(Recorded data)
--*--
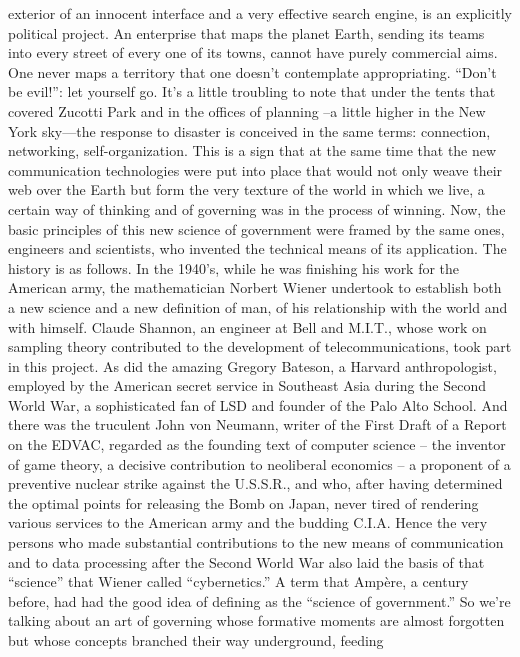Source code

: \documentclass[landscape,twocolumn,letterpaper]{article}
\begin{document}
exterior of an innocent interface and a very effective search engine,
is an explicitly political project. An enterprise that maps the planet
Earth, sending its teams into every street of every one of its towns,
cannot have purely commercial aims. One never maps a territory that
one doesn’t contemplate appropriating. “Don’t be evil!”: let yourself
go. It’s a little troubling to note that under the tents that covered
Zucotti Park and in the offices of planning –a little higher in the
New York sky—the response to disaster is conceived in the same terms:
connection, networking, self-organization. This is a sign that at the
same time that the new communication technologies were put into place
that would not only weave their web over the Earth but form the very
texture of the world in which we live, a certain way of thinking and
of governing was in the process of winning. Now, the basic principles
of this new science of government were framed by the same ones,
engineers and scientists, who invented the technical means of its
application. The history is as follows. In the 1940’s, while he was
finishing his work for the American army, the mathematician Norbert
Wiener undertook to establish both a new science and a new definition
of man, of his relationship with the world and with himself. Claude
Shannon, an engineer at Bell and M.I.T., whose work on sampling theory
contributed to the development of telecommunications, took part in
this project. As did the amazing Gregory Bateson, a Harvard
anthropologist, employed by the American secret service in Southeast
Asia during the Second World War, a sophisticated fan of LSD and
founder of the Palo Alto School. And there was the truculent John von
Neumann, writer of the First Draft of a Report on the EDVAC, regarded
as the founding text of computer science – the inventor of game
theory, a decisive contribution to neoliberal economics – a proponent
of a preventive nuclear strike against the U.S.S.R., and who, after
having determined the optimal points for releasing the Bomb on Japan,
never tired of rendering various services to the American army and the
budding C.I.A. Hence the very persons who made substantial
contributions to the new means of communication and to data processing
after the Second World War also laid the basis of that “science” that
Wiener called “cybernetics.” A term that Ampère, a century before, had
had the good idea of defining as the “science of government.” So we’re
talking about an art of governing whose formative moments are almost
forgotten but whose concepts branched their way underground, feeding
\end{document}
--*--
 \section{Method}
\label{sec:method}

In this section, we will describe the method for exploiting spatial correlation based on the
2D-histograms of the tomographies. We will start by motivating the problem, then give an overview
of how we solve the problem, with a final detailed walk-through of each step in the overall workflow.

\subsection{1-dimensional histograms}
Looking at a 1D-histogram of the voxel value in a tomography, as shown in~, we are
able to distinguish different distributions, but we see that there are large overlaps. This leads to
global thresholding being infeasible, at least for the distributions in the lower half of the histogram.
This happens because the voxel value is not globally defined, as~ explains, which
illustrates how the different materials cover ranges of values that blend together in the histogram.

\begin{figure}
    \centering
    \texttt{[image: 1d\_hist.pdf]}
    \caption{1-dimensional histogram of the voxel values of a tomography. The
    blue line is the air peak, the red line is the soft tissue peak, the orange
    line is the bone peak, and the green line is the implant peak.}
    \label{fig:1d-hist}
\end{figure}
--*--
**Your instructions**
In the entries above, some lines hold the string "same". Copy each of them.

**Response below**
New York sky—the response to disaster is conceived in the same terms:
same time that the new communication technologies were put into place
of this new science of government were framed by the same ones,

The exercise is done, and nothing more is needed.